Io e Stephan, dopo uno sguardo di intesa, ci alzammo e andammo verso di loro.
‘Ciao, ragazzi’, dissi ironica.
‘Che ci fate lì a terra?’ aggiunse Stephan, divertito.
‘Scusate,’ disse Luca mortificato.
‘Oh, stavo morendo di curiosità! Certo, anche voi, potevate parlare un pò più forte!’, Diana non era pentita per niente e si alzò con dignità, nonostante la situazione.
‘Non credo saprai mai quello che ci siamo detti, visto quello che combini!’ dissi soddisfatta.
Luca, ormai in piedi, stava cercando di informarci che Diana lo aveva praticamente trascinato via, senza spiegazioni e io non faticavo affatto a crederlo.

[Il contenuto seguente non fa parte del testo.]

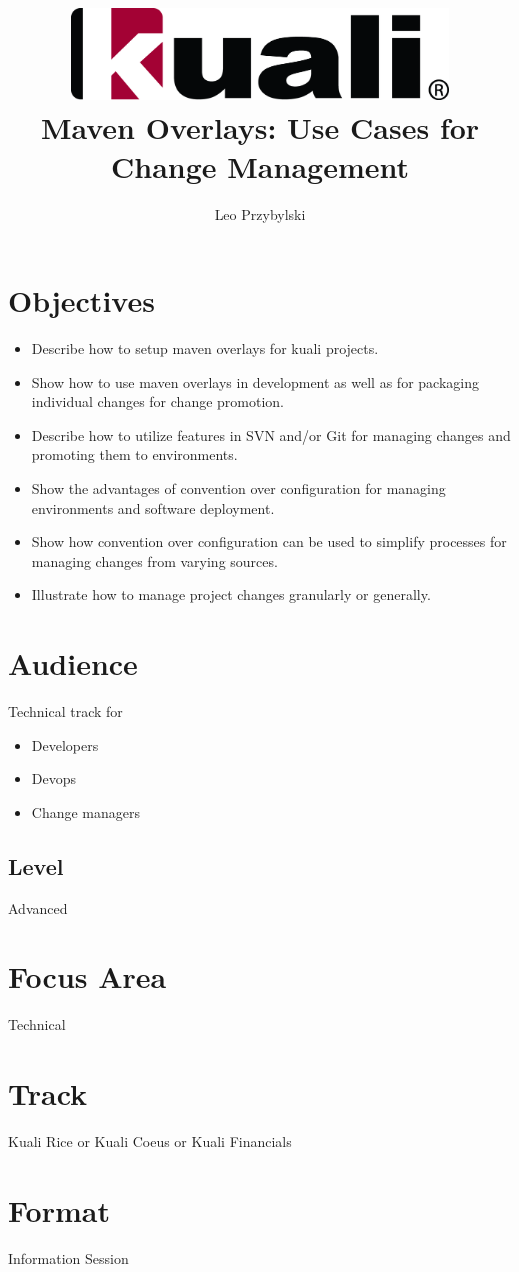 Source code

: \documentclass[12pt,notitlepage]{article}
\author{Leo Przybylski}
\title{\includegraphics[width=0.75\textwidth]{kuali_base.png}\\Maven
  Overlays: Use Cases for Change Management}
\date{}
\begin{document}
\maketitle
{}

\section{Objectives}
\begin{itemize}
\item Describe how to setup maven overlays for kuali projects.
\item Show how to use maven overlays in development as well as for packaging
  individual changes for change promotion.
\item Describe how to utilize features in SVN and/or Git for managing
  changes and promoting them to environments.
\item Show the advantages of convention over configuration for
  managing environments and software deployment.
\item Show how convention over configuration can be used to simplify
  processes for managing changes from varying sources.
\item Illustrate how to manage project changes granularly or generally.
\end{itemize}

\section{Audience}
Technical track for
\begin{itemize}
\item Developers
\item Devops
\item Change managers
\end{itemize}

\subsection{Level}
Advanced

\section{Focus Area}
Technical

\section{Track}
Kuali Rice or Kuali Coeus or Kuali Financials

\section{Format}
Information Session
\end{document}
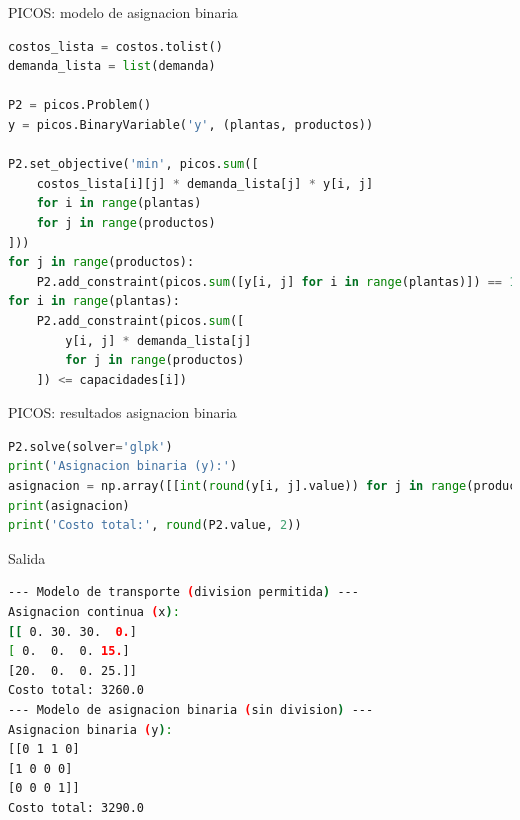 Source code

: \documentclass{beamer}
\begin{document}
\begin{frame}[fragile]{PICOS: modelo de asignacion binaria}
    \begin{lstlisting}[language=Python]
costos_lista = costos.tolist()
demanda_lista = list(demanda)

P2 = picos.Problem()
y = picos.BinaryVariable('y', (plantas, productos))

P2.set_objective('min', picos.sum([
    costos_lista[i][j] * demanda_lista[j] * y[i, j]
    for i in range(plantas)
    for j in range(productos)
]))
for j in range(productos):
    P2.add_constraint(picos.sum([y[i, j] for i in range(plantas)]) == 1)
for i in range(plantas):
    P2.add_constraint(picos.sum([
        y[i, j] * demanda_lista[j]
        for j in range(productos)
    ]) <= capacidades[i])
    \end{lstlisting}
\end{frame}

\begin{frame}[fragile]{PICOS: resultados asignacion binaria}
    \begin{lstlisting}[language=Python]
P2.solve(solver='glpk')
print('Asignacion binaria (y):')
asignacion = np.array([[int(round(y[i, j].value)) for j in range(productos)] for i in range(plantas)])
print(asignacion)
print('Costo total:', round(P2.value, 2))
    \end{lstlisting}
\end{frame}

\begin{frame}[fragile]{Salida}
    \begin{lstlisting}[language=bash,backgroundcolor=\color{black},basicstyle=\color{white}\ttfamily,numbers=none]
--- Modelo de transporte (division permitida) ---
Asignacion continua (x):
[[ 0. 30. 30.  0.]
[ 0.  0.  0. 15.]
[20.  0.  0. 25.]]
Costo total: 3260.0
--- Modelo de asignacion binaria (sin division) ---
Asignacion binaria (y):
[[0 1 1 0]
[1 0 0 0]
[0 0 0 1]]
Costo total: 3290.0
    \end{lstlisting}
\end{frame}
\end{document}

‘E dai, Reika!’ esclamò Diana, senza negare la versione dei fatti di Luca: ‘Non puoi lasciarmi così sulle spine!’
Sì, che posso!’ dissi io, con ritrovato buon’umore e scendendo le scale canticchiando.
Non godetti di quel momento di gloria  a pieno però, dato che quando rientrammo in classe il professore di chimica, era già arrivato ed era furibondo per non averci trovato lì. Ci mise in punizione: dovevamo restare a scuola fino a tardi, per fare le pulizie. E dovamo cominciare subito.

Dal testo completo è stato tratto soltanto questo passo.